Dive Brief:

• Financially motivated hacking groups are employing new attack methods after Microsoft began to block macros by default in 2022, according to a report released by Proofpoint. 
• An attack method called HTML smuggling has risen sharply since June 2022, reaching an initial peak in October, then returning as a preferred method in February, according to Proofpoint. The method involves “smuggling” an encoded script within an HTML attachment and when the user opens the link a malicious payload is unloaded on the victim’s computer.
• The technique was initially employed by known threat actors TA570 and TA577, but after October was used in campaigns by other groups.
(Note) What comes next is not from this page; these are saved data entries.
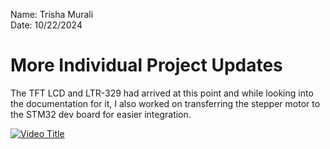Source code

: Name: Trisha Murali <br/>
Date: 10/22/2024 

# More Individual Project Updates

The TFT LCD and LTR-329 had arrived at this point and while looking into the documentation for it, I also worked on transferring the stepper motor to the STM32 dev board for easier integration. 

[![Video Title](https://github.com/user-attachments/assets/38635c31-15af-4e54-a053-775a78f88aa9)
](https://drive.google.com/file/d/1gVh-LUYdp4_K_9VkM8eWW64hZQ9rZMUl/view?usp=sharing)
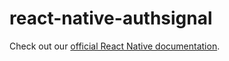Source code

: # react-native-authsignal

Check out our [official React Native documentation](https://docs.authsignal.com/sdks/client/react-native).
Multiple groups, including initial access brokers, have been observed using PDF attachments to launch attacks since December 2022, with a spike in early 2023.

Dive Insight:

Microsoft previously announced steps in October 2021 and February 2022  to block XL4 and VBA macros by default, respectively.  Criminal groups had been using macros as initial access payloads to launch attacks. 

Proofpoint observed almost 700 campaigns using VBA macros in 2021, and nearly the same number of campaigns using XL4 macros. However, after Microsoft began blocking those macros, the use of either type dropped by two-thirds. 

By 2023, the use of macros barely showed up in any research data as threat actors began to shift tactics.

“Threat actors have begun using a variety of different file types in attack chains, and changing them up on a regular basis,” Selena Larson, senior threat intelligence analyst at Proofpoint, said via email.

Beyond HTML smuggling and PDF files, researchers have seen a spike in the use of OneNote files containing embedded scripts since early 2023, according to Larson.

Microsoft officials did not return a request for comment.